Most students find this question to be difficult.  I explain that these are summaries that describe our class as a whole, not something that can vary from student to student.  If we were to consider classes at our school as the observational units, then we could legitimately consider these to be variables, because these quantities would vary from class to class.

Then I ask: Explain why this question is not a variable:

• Have left-handers read more Harry Potter books, on average, compared to right-handers?

My point here is that this is a research question, not a variable that can be recorded for each student in the class. This research question involves two variables: handedness (categorical) and number of Harry Potter books read (numerical).

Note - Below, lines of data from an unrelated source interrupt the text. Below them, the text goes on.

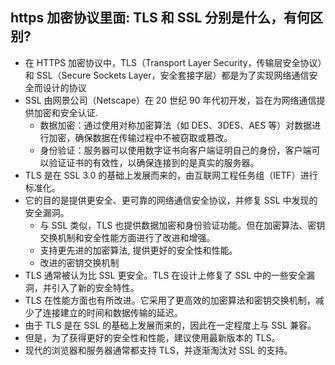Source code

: ## https 加密协议里面: TLS 和 SSL 分别是什么，有何区别?
- 在 HTTPS 加密协议中，TLS（Transport Layer Security，传输层安全协议）和 SSL（Secure Sockets Layer，安全套接字层）都是为了实现网络通信安全而设计的协议
- SSL 由网景公司（Netscape）在 20 世纪 90 年代初开发，旨在为网络通信提供加密和安全认证.
  - 数据加密：通过使用对称加密算法（如 DES、3DES、AES 等）对数据进行加密，确保数据在传输过程中不被窃取或篡改。
  - 身份验证：服务器可以使用数字证书向客户端证明自己的身份，客户端可以验证证书的有效性，以确保连接到的是真实的服务器。
- TLS 是在 SSL 3.0 的基础上发展而来的，由互联网工程任务组（IETF）进行标准化。
- 它的目的是提供更安全、更可靠的网络通信安全协议，并修复 SSL 中发现的安全漏洞。
  - 与 SSL 类似，TLS 也提供数据加密和身份验证功能。但在加密算法、密钥交换机制和安全性能方面进行了改进和增强。
  - 支持更先进的加密算法, 提供更好的安全性和性能。
  - 改进的密钥交换机制
- TLS 通常被认为比 SSL 更安全。TLS 在设计上修复了 SSL 中的一些安全漏洞，并引入了新的安全特性。
- TLS 在性能方面也有所改进。它采用了更高效的加密算法和密钥交换机制，减少了连接建立的时间和数据传输的延迟。
- 由于 TLS 是在 SSL 的基础上发展而来的，因此在一定程度上与 SSL 兼容。
- 但是，为了获得更好的安全性和性能，建议使用最新版本的 TLS。
- 现代的浏览器和服务器通常都支持 TLS，并逐渐淘汰对 SSL 的支持。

I proceed to give students a series of research questions and ask: What are the observational units and variable(s) in a study to address these questions?  Here are five examples:

1. How long do singers take to sing the national anthem at the start of the Super Bowl?  The observational units here are Super Bowl games.  The variable is the time taken for singing the national anthem at the game, which is numerical.  Here’s a graph of the data from 1991 through 2019:

2. What percentage of kissing couples lean their heads to the right?  The observational units are kissing couples, not individual people.  The variable is the direction in which the couple leans their heads while kissing, which is categorical and binary.  A study of this phenomenon published in Nature in 2003 found that 80 of 124 kissing couples leaned their heads to the right, as shown in this graph:

3. Can a cat’s percent body fat be used to predict its takeoff velocity when jumping?  The observational units are cats, the explanatory variable is percent body fat, and the response variable is takeoff velocity.  Both variables are numerical.  Some students get tripped up by percent body fat being numerical, because they mistakenly think that percents are only associated with categorical variables.  Researchers investigated this question by collecting data on a sample of domestic housecats, producing the following graph:

4. Do people display different amounts of creativity depending on whether they experience intrinsic or extrinsic motivation?  People with extensive experience with creative writing were randomly assigned to one of two groups: 24 people answered a survey about intrinsic motivations for writing (such as the pleasure of self-expression) and the other 23 people answered a survey about extrinsic motivations (such as public recognition).  Then all 47 people were instructed to write a Haiku poem, and these poems were evaluated for creativity on a numerical scale of 0-30 by a panel of judges.  The observational units here are the writers.  The explanatory variable is the motivation type – intrinsic or extrinsic, which is categorical and binary.  The response variable is the creativity score of their Haiku poem, which is numerical.  The resulting data are displayed in the following graph*:

* Links to data sources can be found in a P.S. at the end of this post.  For now I want to say that I came across these data in The Statistical Sleuth by Ramsey and Schafer.  In addition to having the best title of any statistics textbook, the Sleuth also includes this wonderful sentence: Statistics is like grout – the word feels decidedly unpleasant in the mouth, but it describes something essential for holding a mosaic in place.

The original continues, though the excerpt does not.